#### [THE INPUT]
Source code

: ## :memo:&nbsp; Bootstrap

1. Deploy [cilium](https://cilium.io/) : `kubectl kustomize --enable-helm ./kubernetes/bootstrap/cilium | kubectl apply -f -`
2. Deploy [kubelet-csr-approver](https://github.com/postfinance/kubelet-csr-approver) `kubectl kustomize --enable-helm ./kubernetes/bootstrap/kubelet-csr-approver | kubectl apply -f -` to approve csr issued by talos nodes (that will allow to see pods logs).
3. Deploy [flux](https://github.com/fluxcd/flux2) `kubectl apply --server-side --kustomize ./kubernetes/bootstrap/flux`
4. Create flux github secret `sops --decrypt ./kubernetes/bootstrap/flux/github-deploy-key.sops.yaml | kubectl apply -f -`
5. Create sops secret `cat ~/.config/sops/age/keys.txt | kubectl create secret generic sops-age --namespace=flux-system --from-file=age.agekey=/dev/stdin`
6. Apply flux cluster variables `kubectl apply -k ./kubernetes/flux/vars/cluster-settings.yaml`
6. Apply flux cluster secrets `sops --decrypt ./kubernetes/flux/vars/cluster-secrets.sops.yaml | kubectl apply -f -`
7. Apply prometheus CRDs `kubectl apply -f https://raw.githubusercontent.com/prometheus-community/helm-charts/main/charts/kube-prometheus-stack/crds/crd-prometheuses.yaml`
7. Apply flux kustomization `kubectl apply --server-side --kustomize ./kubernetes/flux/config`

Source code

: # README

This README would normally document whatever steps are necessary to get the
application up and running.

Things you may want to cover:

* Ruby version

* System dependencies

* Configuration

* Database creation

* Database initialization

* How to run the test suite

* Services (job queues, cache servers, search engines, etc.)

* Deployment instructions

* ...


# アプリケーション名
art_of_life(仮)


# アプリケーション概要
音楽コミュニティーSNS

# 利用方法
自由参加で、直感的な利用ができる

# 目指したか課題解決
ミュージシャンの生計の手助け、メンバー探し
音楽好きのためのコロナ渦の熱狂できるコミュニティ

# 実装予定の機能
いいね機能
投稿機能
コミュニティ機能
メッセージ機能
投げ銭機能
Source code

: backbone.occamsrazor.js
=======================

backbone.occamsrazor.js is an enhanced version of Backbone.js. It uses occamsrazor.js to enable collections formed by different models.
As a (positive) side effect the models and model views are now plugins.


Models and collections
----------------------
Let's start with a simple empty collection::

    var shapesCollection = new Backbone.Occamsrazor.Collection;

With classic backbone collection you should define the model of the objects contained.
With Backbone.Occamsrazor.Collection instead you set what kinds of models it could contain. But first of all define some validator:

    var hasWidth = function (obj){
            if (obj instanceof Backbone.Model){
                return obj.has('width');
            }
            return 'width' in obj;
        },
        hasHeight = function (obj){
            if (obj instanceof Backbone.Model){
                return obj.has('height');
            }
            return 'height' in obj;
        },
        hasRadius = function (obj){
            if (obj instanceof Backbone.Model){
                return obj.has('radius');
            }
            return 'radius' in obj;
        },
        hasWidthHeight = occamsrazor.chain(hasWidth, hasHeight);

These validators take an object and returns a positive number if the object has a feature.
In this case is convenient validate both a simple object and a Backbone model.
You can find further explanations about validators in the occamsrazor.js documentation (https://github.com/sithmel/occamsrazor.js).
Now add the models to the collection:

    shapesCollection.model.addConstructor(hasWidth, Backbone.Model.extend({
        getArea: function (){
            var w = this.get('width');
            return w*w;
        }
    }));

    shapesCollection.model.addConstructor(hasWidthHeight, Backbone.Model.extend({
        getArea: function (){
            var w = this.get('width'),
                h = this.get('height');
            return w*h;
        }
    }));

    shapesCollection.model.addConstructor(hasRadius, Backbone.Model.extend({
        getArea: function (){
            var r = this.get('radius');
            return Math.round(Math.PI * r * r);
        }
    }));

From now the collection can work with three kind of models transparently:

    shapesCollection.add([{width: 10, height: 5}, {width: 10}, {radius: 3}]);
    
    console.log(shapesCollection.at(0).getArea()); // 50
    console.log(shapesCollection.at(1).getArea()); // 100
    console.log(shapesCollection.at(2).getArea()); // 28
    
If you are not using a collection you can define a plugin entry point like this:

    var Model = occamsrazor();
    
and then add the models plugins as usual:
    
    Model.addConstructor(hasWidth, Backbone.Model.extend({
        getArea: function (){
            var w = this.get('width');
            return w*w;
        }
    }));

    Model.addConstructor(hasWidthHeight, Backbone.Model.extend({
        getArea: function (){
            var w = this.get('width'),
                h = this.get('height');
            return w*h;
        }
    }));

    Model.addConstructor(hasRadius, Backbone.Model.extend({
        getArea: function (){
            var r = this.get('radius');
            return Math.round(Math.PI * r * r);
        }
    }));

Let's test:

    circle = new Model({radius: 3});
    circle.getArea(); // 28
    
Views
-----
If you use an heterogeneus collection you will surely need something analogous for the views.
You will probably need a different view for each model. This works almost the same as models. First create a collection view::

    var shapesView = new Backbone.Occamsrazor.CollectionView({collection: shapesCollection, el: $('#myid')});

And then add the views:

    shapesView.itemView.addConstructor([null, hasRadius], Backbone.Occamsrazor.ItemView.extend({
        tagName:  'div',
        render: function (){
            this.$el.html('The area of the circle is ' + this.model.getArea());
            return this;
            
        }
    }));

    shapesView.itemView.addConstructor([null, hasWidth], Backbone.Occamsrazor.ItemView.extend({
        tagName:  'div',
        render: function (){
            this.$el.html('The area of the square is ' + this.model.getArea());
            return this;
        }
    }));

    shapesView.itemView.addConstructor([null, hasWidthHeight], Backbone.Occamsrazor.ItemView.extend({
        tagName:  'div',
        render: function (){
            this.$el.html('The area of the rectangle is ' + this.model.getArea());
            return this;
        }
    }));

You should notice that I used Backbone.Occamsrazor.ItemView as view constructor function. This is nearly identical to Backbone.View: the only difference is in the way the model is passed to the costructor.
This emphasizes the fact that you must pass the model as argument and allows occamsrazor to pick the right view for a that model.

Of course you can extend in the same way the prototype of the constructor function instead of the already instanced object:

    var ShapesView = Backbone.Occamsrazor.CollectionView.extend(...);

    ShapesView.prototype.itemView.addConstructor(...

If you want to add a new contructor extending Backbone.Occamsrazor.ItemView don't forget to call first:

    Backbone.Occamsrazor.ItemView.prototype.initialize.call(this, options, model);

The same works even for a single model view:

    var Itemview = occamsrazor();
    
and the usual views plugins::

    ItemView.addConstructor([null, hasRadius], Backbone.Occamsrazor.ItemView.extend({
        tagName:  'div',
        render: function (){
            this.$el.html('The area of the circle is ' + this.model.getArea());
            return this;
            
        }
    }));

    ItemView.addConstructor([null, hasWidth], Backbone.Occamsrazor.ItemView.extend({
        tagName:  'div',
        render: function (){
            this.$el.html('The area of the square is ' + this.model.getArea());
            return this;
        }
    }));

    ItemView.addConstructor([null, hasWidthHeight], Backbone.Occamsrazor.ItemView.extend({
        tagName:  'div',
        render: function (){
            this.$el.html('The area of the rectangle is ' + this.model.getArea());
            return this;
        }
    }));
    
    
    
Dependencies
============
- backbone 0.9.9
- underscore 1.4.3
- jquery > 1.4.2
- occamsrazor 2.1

#### [WHAT YOU NEED TO DO]
Look above for the line containing "# 目指したか課題解決" and the line containing "Let's start with". Transcribe both, with the lines between them, exactly.

#### [RESULT BELOW]
# 目指したか課題解決
ミュージシャンの生計の手助け、メンバー探し
音楽好きのためのコロナ渦の熱狂できるコミュニティ

# 実装予定の機能
いいね機能
投稿機能
コミュニティ機能
メッセージ機能
投げ銭機能
Source code

: backbone.occamsrazor.js
=======================

backbone.occamsrazor.js is an enhanced version of Backbone.js. It uses occamsrazor.js to enable collections formed by different models.
As a (positive) side effect the models and model views are now plugins.


Models and collections
----------------------
Let's start with a simple empty collection::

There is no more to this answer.